** Extracted entries follows **
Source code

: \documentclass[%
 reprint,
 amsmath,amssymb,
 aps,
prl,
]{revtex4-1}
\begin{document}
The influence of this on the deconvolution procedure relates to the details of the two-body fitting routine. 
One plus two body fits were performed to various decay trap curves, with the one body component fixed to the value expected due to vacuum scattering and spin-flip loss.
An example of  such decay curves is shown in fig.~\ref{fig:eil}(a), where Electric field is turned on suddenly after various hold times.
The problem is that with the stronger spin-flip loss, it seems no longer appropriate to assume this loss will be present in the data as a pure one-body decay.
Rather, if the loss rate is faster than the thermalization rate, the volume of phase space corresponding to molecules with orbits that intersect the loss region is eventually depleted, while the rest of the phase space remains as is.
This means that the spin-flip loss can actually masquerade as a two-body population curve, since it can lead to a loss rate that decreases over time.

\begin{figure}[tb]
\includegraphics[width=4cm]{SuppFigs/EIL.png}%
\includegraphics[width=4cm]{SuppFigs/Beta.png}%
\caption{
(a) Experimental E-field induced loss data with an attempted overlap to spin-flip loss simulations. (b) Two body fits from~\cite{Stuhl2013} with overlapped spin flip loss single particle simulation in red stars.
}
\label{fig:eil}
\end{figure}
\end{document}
** End of Extracted entries **
* [Work order] Full repetition needed. Write out every entry above exactly as given.

* [Solution to the exercise]
Source code

: \documentclass[%
 reprint,
 amsmath,amssymb,
 aps,
prl,
]{revtex4-1}
\begin{document}
The influence of this on the deconvolution procedure relates to the details of the two-body fitting routine. 
One plus two body fits were performed to various decay trap curves, with the one body component fixed to the value expected due to vacuum scattering and spin-flip loss.
An example of  such decay curves is shown in fig.~\ref{fig:eil}(a), where Electric field is turned on suddenly after various hold times.
The problem is that with the stronger spin-flip loss, it seems no longer appropriate to assume this loss will be present in the data as a pure one-body decay.
Rather, if the loss rate is faster than the thermalization rate, the volume of phase space corresponding to molecules with orbits that intersect the loss region is eventually depleted, while the rest of the phase space remains as is.
This means that the spin-flip loss can actually masquerade as a two-body population curve, since it can lead to a loss rate that decreases over time.

\begin{figure}[tb]
\includegraphics[width=4cm]{SuppFigs/EIL.png}%
\includegraphics[width=4cm]{SuppFigs/Beta.png}%
\caption{
(a) Experimental E-field induced loss data with an attempted overlap to spin-flip loss simulations. (b) Two body fits from~\cite{Stuhl2013} with overlapped spin flip loss single particle simulation in red stars.
}
\label{fig:eil}
\end{figure}
\end{document}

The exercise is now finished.